**What is required**
Go through the data underneath and report how many lines hold the string "idempotent", giving only the number.

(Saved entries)

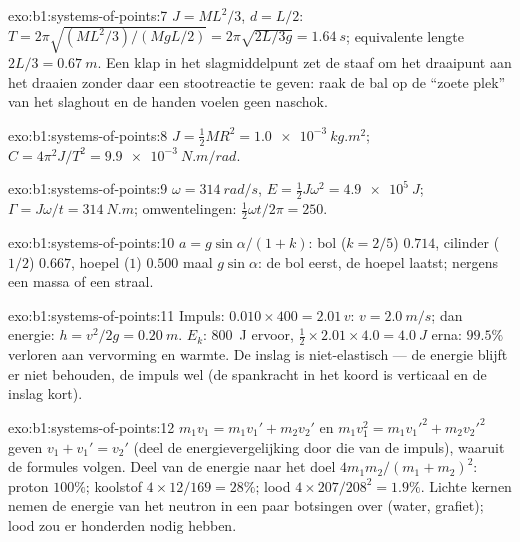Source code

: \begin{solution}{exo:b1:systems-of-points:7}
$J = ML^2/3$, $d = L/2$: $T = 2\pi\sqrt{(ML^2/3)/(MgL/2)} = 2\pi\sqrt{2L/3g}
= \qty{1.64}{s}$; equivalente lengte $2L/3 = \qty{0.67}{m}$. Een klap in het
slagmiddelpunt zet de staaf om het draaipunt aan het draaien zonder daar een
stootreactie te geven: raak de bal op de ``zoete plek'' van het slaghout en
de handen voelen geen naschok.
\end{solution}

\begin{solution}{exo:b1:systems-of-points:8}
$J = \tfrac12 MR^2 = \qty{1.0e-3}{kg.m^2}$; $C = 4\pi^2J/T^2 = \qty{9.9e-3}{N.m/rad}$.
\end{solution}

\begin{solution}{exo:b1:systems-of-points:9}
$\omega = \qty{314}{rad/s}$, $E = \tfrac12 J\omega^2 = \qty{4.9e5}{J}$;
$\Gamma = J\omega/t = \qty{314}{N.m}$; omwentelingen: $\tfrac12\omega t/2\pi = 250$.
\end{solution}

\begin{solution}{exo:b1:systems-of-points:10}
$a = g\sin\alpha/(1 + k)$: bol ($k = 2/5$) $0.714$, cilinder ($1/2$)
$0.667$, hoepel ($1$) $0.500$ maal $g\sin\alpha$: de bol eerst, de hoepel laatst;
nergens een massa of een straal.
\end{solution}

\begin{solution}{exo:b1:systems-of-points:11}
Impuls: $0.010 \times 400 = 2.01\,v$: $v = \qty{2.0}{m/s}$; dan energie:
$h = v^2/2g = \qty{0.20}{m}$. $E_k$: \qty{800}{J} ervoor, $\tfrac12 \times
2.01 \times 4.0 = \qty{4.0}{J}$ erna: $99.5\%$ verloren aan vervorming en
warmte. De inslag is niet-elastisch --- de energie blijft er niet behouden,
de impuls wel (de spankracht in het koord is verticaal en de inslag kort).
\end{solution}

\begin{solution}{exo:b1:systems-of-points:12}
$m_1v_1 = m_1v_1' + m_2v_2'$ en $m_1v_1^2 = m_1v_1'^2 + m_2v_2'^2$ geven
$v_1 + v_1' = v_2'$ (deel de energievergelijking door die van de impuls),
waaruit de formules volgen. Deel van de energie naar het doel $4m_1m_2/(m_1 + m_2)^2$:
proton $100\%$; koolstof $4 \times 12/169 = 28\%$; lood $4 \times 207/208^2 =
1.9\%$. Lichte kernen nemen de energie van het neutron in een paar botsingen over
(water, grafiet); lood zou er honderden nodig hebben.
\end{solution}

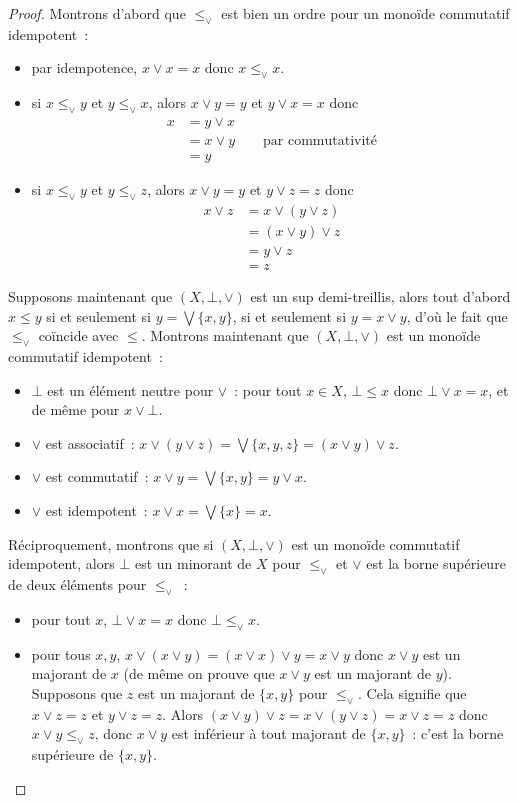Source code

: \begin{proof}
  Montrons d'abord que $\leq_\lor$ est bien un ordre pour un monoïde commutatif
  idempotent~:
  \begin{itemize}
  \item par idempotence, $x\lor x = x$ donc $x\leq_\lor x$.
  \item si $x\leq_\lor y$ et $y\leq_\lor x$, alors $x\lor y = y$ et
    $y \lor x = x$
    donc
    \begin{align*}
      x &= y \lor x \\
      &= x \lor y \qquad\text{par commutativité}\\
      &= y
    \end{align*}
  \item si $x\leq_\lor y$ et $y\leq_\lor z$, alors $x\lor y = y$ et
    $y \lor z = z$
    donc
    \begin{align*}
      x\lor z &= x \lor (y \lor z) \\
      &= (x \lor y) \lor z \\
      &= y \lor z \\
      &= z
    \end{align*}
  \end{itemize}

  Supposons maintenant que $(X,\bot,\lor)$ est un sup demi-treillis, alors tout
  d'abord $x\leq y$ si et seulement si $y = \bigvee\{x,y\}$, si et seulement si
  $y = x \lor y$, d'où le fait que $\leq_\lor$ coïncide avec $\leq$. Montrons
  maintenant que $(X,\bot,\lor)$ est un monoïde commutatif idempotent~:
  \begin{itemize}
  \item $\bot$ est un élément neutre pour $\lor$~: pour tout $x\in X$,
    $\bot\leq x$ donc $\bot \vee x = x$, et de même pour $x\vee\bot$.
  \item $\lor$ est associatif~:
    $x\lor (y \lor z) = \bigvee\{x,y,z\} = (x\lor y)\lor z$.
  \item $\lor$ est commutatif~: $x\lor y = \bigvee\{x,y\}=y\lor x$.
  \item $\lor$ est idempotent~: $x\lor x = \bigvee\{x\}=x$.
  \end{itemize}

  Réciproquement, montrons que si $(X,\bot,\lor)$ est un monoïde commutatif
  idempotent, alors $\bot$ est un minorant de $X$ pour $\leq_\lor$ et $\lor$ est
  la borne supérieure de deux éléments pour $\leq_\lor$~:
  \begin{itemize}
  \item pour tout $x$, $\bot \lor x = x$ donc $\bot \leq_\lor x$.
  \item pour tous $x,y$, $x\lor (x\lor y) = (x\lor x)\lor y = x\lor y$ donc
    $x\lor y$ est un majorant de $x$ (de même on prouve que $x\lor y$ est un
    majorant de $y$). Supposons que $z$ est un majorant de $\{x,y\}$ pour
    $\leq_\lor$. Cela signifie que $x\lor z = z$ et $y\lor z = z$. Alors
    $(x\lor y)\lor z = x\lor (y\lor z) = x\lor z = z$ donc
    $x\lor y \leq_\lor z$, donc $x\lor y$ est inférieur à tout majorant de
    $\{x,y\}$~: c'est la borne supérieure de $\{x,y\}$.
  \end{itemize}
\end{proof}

**Result**
4